What will it take to keep up with shale gas boom? $170 billion

Naureen S. Malik April 11, 2018

NEW YORK (Bloomberg) -- Bottlenecks on the U.S. natural gas super highway are starting to stack up, raising concerns about whether infrastructure can be built fast enough to meet surging supplies.

Gas output will expand by 24 Bcf, or 32%, through 2025 from last year, according to U.S. Energy Information Administration estimates. To support that growth, the country’s gas industry needs to spend $170 billion over the next seven years on pipelines, compressor stations, export terminals and other related infrastructure, said Meg Gentle, CEO of gas exporter Tellurian Inc.

“One threat to the U.S. being able to export LNG and expand its export capability is the overall commitment to invest in infrastructure to move natural gas,” Gentle said in an interview at the Bloomberg New Energy Finance Future of Energy Summit in New York Tuesday.
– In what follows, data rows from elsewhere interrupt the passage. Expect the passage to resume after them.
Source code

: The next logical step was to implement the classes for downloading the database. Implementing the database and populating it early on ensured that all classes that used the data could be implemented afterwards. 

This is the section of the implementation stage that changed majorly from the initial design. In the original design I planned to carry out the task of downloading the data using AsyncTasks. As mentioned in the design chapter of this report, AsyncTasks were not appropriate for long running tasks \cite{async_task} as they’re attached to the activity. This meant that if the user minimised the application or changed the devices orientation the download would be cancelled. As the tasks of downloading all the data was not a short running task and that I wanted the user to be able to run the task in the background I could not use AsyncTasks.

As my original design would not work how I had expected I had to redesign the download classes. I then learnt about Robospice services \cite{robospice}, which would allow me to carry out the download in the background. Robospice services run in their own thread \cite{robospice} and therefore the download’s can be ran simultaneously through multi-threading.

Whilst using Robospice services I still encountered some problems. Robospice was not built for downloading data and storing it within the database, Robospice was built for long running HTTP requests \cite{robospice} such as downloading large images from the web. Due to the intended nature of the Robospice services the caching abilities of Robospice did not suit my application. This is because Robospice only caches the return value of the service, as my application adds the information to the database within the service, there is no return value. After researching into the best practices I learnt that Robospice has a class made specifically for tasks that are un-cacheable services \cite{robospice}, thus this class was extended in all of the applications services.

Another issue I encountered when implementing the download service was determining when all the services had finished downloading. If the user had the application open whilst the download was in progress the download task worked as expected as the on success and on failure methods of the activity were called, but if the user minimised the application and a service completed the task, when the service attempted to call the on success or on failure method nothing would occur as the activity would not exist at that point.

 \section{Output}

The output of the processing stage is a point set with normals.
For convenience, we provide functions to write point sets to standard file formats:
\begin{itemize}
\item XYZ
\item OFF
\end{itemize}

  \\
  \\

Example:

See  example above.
It’s a warning that for parts of the country the pipeline woes aren’t over yet. Appalachian producers have been grappling for the better part of the shale boom of the past decade with limited pipeline access. Spot prices there slumped to record lows last year and have started to rebound as new capacity starts up.

Permian problem

Now the Permian basin, know for its oil-rich layers of rock, is facing the threat of having to slow down the output of crude because drillers lack capacity to handle all the the gas that’s flowing as a mere byproduct.

For companies building multibillion-dollar plants to chill gas into liquid and ship it abroad, the abundance of cheap gas from the Permian in West Texas is an advantage. Developments there “will happen” because it’s an environment supportive to energy infrastructure, she said. That may not happen fast enough for Appalachia.

Producers are getting increasingly concerned about worsening pipeline constraints, Drillinginfo co-founder Allen Gilmer said during a panel at the BNEF summit. Its harder for the industry to get its hands around this because these limits aren’t being driven by operating or engineering issues but more by “social change and cultural conditions,” he said.